Blagojevic recommends that brands hire directors who have direct experience with creating ads for the category being advertised. Blagojevic himself is a veteran of cosmetics advertising, so he felt comfortable guiding the AI for the Dior ad. This point is a caution against marketers who think that they can now create effective ads because they have generative AI at their fingertips. To the contrary, brands need to continue hiring creative teams specialized in production, many of whom are now experimenting with AI, Blagojevic said.
One telling example is the technical know-how that Davinci still needed to employ in order to finalize its mock Dior ad. The company generated over 13,000 shots during its 29-day project—far more than a non-AI ad would yield. But the final product contains less than 50 shots. All of that trimming into a coherent spot is where experienced art direction comes in handy.

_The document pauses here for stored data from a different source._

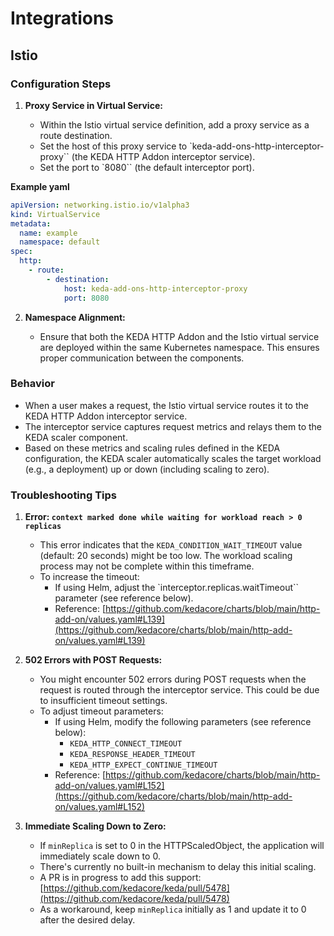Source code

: # Integrations

## Istio

### Configuration Steps

1. **Proxy Service in Virtual Service:**

   - Within the Istio virtual service definition, add a proxy service as a route destination.
   - Set the host of this proxy service to `keda-add-ons-http-interceptor-proxy`` (the KEDA HTTP Addon interceptor service).
   - Set the port to `8080`` (the default interceptor port).

**Example yaml**

```yaml
apiVersion: networking.istio.io/v1alpha3
kind: VirtualService
metadata:
  name: example
  namespace: default
spec:
  http:
    - route:
        - destination:
            host: keda-add-ons-http-interceptor-proxy
            port: 8080
```

2. **Namespace Alignment:**

   - Ensure that both the KEDA HTTP Addon and the Istio virtual service are deployed within the same Kubernetes namespace. This ensures proper communication between the components.

### Behavior

- When a user makes a request, the Istio virtual service routes it to the KEDA HTTP Addon interceptor service.
- The interceptor service captures request metrics and relays them to the KEDA scaler component.
- Based on these metrics and scaling rules defined in the KEDA configuration, the KEDA scaler automatically scales the target workload (e.g., a deployment) up or down (including scaling to zero).

### Troubleshooting Tips

1. **Error: `context marked done while waiting for workload reach > 0 replicas`**

   - This error indicates that the `KEDA_CONDITION_WAIT_TIMEOUT` value (default: 20 seconds) might be too low. The workload scaling process may not be complete within this timeframe.
   - To increase the timeout:
     - If using Helm, adjust the `interceptor.replicas.waitTimeout`` parameter (see reference below).
     - Reference: [https://github.com/kedacore/charts/blob/main/http-add-on/values.yaml#L139](https://github.com/kedacore/charts/blob/main/http-add-on/values.yaml#L139)

2. **502 Errors with POST Requests:**

   - You might encounter 502 errors during POST requests when the request is routed through the interceptor service. This could be due to insufficient timeout settings.
   - To adjust timeout parameters:
     - If using Helm, modify the following parameters (see reference below):
       - `KEDA_HTTP_CONNECT_TIMEOUT`
       - `KEDA_RESPONSE_HEADER_TIMEOUT`
       - `KEDA_HTTP_EXPECT_CONTINUE_TIMEOUT`
     - Reference: [https://github.com/kedacore/charts/blob/main/http-add-on/values.yaml#L152](https://github.com/kedacore/charts/blob/main/http-add-on/values.yaml#L152)

3. **Immediate Scaling Down to Zero:**
   - If `minReplica` is set to 0 in the HTTPScaledObject, the application will immediately scale down to 0.
   - There's currently no built-in mechanism to delay this initial scaling.
   - A PR is in progress to add this support: [https://github.com/kedacore/keda/pull/5478](https://github.com/kedacore/keda/pull/5478)
   - As a workaround, keep `minReplica` initially as 1 and update it to 0 after the desired delay.
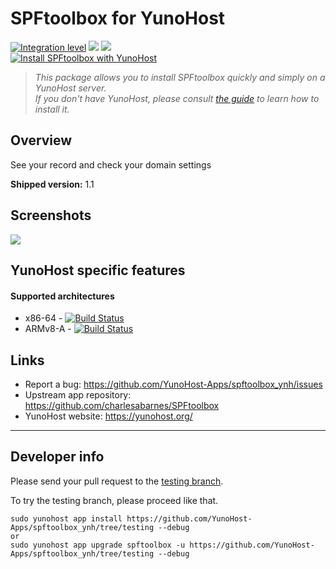 # SPFtoolbox for YunoHost

[![Integration level](https://dash.yunohost.org/integration/spftoolbox.svg)](https://dash.yunohost.org/appci/app/spftoolbox) ![](https://ci-apps.yunohost.org/ci/badges/spftoolbox.status.svg) ![](https://ci-apps.yunohost.org/ci/badges/spftoolbox.maintain.svg)  
[![Install SPFtoolbox with YunoHost](https://install-app.yunohost.org/install-with-yunohost.png)](https://install-app.yunohost.org/?app=spftoolbox)

> *This package allows you to install SPFtoolbox quickly and simply on a YunoHost server.  
If you don't have YunoHost, please consult [the guide](https://yunohost.org/#/install) to learn how to install it.*

## Overview
See your record and check your domain settings

**Shipped version:** 1.1

## Screenshots

![](https://camo.githubusercontent.com/bd296757ad81cd20b5263db892f5bcf4ca0e7b16/687474703a2f2f692e696d6775722e636f6d2f4143785a5074512e706e67)

## YunoHost specific features

#### Supported architectures

* x86-64 - [![Build Status](https://ci-apps.yunohost.org/ci/logs/spftoolbox%20%28Apps%29.svg)](https://ci-apps.yunohost.org/ci/apps/spftoolbox/)
* ARMv8-A - [![Build Status](https://ci-apps-arm.yunohost.org/ci/logs/spftoolbox%20%28Apps%29.svg)](https://ci-apps-arm.yunohost.org/ci/apps/spftoolbox/)

## Links

 * Report a bug: https://github.com/YunoHost-Apps/spftoolbox_ynh/issues
 * Upstream app repository: https://github.com/charlesabarnes/SPFtoolbox
 * YunoHost website: https://yunohost.org/

---

Developer info
----------------

Please send your pull request to the [testing branch](https://github.com/YunoHost-Apps/spftoolbox_ynh/tree/testing).

To try the testing branch, please proceed like that.
```
sudo yunohost app install https://github.com/YunoHost-Apps/spftoolbox_ynh/tree/testing --debug
or
sudo yunohost app upgrade spftoolbox -u https://github.com/YunoHost-Apps/spftoolbox_ynh/tree/testing --debug
```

And so, too, with the touch-ups that will inevitably be needed due to AI’s imperfections. Davinci had to use graphics software Inpaint to edit numerous shots, Blagojevic said, but in a way that did not make the non-AI content contrast with the AI-generated content. This act became tricky with respect to backgrounds, which Davinci had a hard time animating with an image-to-video platform. Instead, it opted to use a green screen and non-AI content to construct this part of the ad, before laying it back in behind the AI-generated elements.
“You have to be sneaky about this stuff, because you always need something more that is not possible to do with the current technology,” Blagojevic said.